Intel® Distribution of OpenVINO™ Toolkit
Community assistance about the Intel® Distribution of OpenVINO™ toolkit, OpenCV, and all aspects of computer vision-related on Intel® platforms.
6571 Discussions

Ultra 9 288V NPU error when running a model

maciej_procero
Beginner
2,584 Views

Hello,

I am trying to run a model on NPU by converting the model to onnx and then compiling it using openvino in python. I was able to compile it for the CPU, GPU, and NPU however, when it comes to running it on the NPU after processing a few prompts I get the following error: 

Exception from src\plugins\intel_npu\src\utils\src\zero\zero_wrappers.cpp:159:
L0 zeCommandQueueExecuteCommandLists result: ZE_RESULT_ERROR_DEVICE_LOST, code 0x70000001 - device hung, reset, was removed, or driver update occurre

 

I am using: 

openvino 2025.0.0

npu driver 32.0.100.3717

intel arc driver 32.0.101.6314

on 

Core Ultra 9 288V - devkit/box(?)

 

I had to downgrade the graphics drivers as after the update running models on NPU would cause Windows to either bluescreen or freeze permanently. 

 

What could be causing the issue?

0 Kudos
12 Replies
Peh_Intel
Moderator
2,528 Views

Hi maciej_procero,


Please try to upgrade NPU driver to the latest version, 32.0.200.3717.


Regarding Graphics driver, you can try with the latest version of WHQL Certified Graphics Driver, 32.0.101.6559.



Regards,

Peh


0 Kudos
maciej_procero
Beginner
2,500 Views

Thank you for speedy reply Peh, 

I already installed the latest version of the NPU driver though note that the there is a version discrepancy on the page you provided: The selected latest version is  32.0.200.3717 but all the text as well as the file you end up getting are  32.0.100.3717.

I did notice in the release notes that the NPU Release_Notes_v3717.pdf mention that the driver is compatible with OpenVINO 2024.5. Does that mean I should be using this version of OpenVINO?

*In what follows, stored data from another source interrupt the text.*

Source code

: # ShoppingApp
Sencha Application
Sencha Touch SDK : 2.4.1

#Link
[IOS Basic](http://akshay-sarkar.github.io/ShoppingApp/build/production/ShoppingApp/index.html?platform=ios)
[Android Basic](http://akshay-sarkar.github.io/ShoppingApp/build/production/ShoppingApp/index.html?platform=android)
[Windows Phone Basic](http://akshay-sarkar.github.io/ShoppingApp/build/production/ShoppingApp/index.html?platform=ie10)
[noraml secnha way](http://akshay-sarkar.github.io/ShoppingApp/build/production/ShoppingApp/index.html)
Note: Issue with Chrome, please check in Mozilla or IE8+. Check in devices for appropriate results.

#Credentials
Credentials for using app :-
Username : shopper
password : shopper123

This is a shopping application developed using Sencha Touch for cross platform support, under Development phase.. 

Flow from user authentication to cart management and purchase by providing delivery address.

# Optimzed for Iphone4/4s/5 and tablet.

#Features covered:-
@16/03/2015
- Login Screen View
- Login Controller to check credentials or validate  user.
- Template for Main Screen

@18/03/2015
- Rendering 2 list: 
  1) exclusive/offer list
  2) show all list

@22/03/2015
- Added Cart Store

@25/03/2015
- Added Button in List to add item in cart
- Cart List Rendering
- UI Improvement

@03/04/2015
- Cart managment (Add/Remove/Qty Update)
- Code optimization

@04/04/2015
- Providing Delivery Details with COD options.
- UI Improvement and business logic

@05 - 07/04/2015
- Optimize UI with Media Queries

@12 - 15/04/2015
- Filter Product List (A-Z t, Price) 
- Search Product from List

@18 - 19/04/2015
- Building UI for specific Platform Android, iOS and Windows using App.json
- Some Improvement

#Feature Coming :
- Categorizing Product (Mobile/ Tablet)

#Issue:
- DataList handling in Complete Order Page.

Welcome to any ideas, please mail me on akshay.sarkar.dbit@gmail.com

Thank you for the graphics driver suggestion, I will give that a shot today.

 

Thank you,

Maciej

0 Kudos
Peh_Intel
Moderator
2,421 Views

Hi Maciej,


How was your graphics driver update?


The latest NPU driver should be compatible with OpenVINO 2025.0 as well. I was able to run Benchmark App OpenVINO 2025.0 on NPU with a dynamic model.



Regards,

Peh


0 Kudos
maciej_procero
Beginner
2,395 Views

Hello Peh, 

I have some updates:

  1. I updated the graphics drivers (there was one at the end of the week) and I confirmed that NPU is still up to date 
  2. I reinstalled the oneAPI package and all of its components 

Right now running on the GPU is more stable. Yesterday I was running the model without any crashes, today I tried to run it once and the computer bluescreened again. 

My issue with the NPU persists, however. When running a for loop where I process images one by one, there is a high chance that the process will end with the ZE_RESULT_ERROR_DEVICE_LOST error. 

 

Do you have any further suggestions?

I filed an issue on github:

[Bug]: ZE_RESULT_ERROR_DEVICE_LOST when running inference on the NPU · Issue #29386 · openvinotoolkit/openvino

0 Kudos
Peh_Intel
Moderator
2,359 Views

Hi Maciej,


Have you try to reduce the image size to 256 and observe the stability in inferencing?



Regards,

Peh


0 Kudos
maciej_procero
Beginner
2,325 Views

I tired reducing the image size and the NPU is much more stable as is the GPU. What does this mean? 

0 Kudos
Peh_Intel
Moderator
2,309 Views

Hi Maciej,


This is because smaller images require less data to process, which reduces the computational load on the NPU as well as GPU. If you increase the image size, the inferencing will crash more often or totally crashed. 



Regards,

Peh


0 Kudos
maciej_procero
Beginner
2,290 Views

Thank you for the explanation,

Now I am curious to know how big of a model can be run a on the NPU?
How do the number of operations crash the NPU?
Why does the NPU only crash some of the time or after a couple of executions (as opposed to the immediate crash)?
Is there a way to get logs of the NPU to see what exactly happens during the execution? 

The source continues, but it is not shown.